Work required:
An exact copy of every record, without the pictures, is what should come back.

━━ Dataset entries

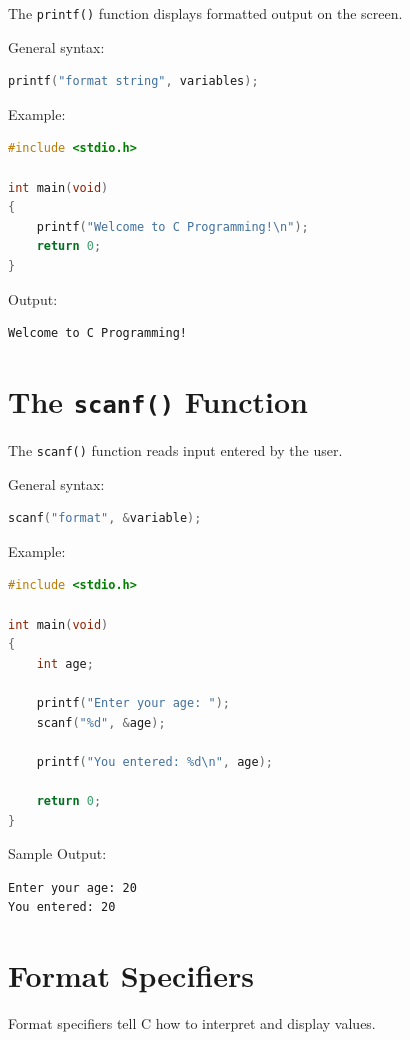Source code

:\documentclass[12pt,openany]{book}
\begin{document}
The \texttt{printf()} function displays formatted output on the screen.

General syntax:

\begin{lstlisting}[language=C]
printf("format string", variables);
\end{lstlisting}

Example:

\begin{lstlisting}[language=C]
#include <stdio.h>

int main(void)
{
    printf("Welcome to C Programming!\n");
    return 0;
}
\end{lstlisting}

Output:

\begin{lstlisting}
Welcome to C Programming!
\end{lstlisting}

\section{The \texttt{scanf()} Function}

The \texttt{scanf()} function reads input entered by the user.

General syntax:

\begin{lstlisting}[language=C]
scanf("format", &variable);
\end{lstlisting}

Example:

\begin{lstlisting}[language=C]
#include <stdio.h>

int main(void)
{
    int age;

    printf("Enter your age: ");
    scanf("%d", &age);

    printf("You entered: %d\n", age);

    return 0;
}
\end{lstlisting}

Sample Output:

\begin{lstlisting}
Enter your age: 20
You entered: 20
\end{lstlisting}
\section{Format Specifiers}

Format specifiers tell C how to interpret and display values.
\end{document}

━━━━

Exercise result:
Source code

:\documentclass[12pt,openany]{book}
\begin{document}
The \texttt{printf()} function displays formatted output on the screen.

General syntax:

\begin{lstlisting}[language=C]
printf("format string", variables);
\end{lstlisting}

Example:

\begin{lstlisting}[language=C]
#include <stdio.h>

int main(void)
{
    printf("Welcome to C Programming!\n");
    return 0;
}
\end{lstlisting}

Output:

\begin{lstlisting}
Welcome to C Programming!
\end{lstlisting}

\section{The \texttt{scanf()} Function}

The \texttt{scanf()} function reads input entered by the user.

General syntax:

\begin{lstlisting}[language=C]
scanf("format", &variable);
\end{lstlisting}

Example:

\begin{lstlisting}[language=C]
#include <stdio.h>

int main(void)
{
    int age;

    printf("Enter your age: ");
    scanf("%d", &age);

    printf("You entered: %d\n", age);

    return 0;
}
\end{lstlisting}

Sample Output:

\begin{lstlisting}
Enter your age: 20
You entered: 20
\end{lstlisting}
\section{Format Specifiers}

Format specifiers tell C how to interpret and display values.
\end{document}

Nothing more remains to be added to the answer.